#### [Aim of the exercise]
Of the entries below, return only those lines from the line with "True Positive \\" to the line with "Arithmetic mean \\", exactly, both included.

= Beginning of Section =

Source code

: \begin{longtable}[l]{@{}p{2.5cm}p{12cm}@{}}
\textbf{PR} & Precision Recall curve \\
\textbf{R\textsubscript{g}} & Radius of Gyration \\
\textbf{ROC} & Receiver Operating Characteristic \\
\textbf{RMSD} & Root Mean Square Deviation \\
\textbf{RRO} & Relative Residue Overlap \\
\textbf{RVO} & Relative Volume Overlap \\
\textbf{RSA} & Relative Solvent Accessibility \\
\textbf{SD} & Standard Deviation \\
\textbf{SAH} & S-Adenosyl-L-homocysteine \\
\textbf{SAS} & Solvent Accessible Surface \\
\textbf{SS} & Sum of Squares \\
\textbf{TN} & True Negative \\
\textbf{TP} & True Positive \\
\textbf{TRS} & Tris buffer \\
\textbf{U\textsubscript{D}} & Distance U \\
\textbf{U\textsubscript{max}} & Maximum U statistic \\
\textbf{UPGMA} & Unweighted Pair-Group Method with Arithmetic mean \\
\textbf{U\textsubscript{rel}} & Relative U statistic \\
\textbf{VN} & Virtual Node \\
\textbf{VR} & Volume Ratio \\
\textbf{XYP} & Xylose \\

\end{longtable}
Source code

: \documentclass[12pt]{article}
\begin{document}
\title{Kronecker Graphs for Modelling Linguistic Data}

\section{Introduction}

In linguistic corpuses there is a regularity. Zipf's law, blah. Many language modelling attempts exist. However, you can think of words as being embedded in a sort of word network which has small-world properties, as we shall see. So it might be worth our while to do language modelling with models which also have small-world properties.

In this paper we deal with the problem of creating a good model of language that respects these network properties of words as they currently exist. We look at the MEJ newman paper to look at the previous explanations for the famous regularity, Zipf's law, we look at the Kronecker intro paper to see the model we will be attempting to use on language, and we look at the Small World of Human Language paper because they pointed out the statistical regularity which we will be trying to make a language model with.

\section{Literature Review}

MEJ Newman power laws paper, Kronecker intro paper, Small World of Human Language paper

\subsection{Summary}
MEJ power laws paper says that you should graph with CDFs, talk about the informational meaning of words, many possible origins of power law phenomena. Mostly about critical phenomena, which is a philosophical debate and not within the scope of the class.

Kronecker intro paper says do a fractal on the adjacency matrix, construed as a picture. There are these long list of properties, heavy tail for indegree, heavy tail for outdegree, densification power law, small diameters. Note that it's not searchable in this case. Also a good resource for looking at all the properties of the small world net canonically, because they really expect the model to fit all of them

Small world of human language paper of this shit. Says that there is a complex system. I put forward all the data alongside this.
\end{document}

= End of Section =
= Beginning of Section =

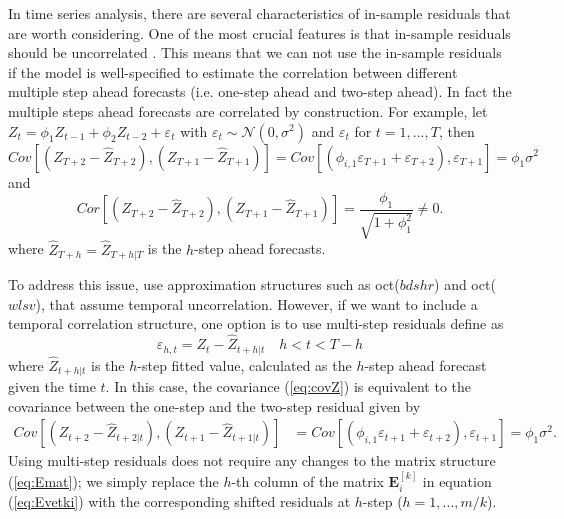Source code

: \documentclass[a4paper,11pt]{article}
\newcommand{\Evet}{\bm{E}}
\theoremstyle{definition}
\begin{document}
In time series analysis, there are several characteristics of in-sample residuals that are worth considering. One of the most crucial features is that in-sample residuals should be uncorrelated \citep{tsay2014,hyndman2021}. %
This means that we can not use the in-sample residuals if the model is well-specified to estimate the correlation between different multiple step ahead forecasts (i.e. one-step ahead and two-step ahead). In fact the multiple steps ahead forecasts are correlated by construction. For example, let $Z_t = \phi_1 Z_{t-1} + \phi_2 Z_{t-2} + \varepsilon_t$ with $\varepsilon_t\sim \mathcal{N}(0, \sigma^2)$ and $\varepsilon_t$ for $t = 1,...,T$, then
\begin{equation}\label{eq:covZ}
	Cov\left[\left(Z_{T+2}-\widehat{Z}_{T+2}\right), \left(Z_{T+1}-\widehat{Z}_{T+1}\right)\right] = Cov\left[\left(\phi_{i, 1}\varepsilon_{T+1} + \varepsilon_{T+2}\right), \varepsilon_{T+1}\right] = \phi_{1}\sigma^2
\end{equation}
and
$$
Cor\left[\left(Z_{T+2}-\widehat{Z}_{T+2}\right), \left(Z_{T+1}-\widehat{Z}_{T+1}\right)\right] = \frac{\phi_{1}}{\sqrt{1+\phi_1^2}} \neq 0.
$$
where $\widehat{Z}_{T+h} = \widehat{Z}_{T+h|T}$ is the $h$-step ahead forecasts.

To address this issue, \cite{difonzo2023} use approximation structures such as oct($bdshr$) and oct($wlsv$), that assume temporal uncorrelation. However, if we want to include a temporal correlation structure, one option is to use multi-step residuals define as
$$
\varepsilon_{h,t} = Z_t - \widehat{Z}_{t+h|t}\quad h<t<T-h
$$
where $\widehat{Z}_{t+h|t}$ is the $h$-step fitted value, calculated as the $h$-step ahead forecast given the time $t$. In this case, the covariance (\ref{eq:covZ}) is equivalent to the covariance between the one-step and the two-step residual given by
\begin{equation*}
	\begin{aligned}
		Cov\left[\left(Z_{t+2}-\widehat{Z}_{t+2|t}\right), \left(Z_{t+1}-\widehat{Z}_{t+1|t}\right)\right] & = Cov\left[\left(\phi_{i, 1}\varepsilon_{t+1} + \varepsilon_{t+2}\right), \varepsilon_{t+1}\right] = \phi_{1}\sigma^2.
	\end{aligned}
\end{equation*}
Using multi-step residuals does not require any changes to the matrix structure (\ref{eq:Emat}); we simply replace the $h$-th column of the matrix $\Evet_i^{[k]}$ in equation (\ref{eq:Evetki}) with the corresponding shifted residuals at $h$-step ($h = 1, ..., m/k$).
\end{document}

= End of Section =

#### [Task answer]
\textbf{TP} & True Positive \\
\textbf{TRS} & Tris buffer \\
\textbf{U\textsubscript{D}} & Distance U \\
\textbf{U\textsubscript{max}} & Maximum U statistic \\
\textbf{UPGMA} & Unweighted Pair-Group Method with Arithmetic mean \\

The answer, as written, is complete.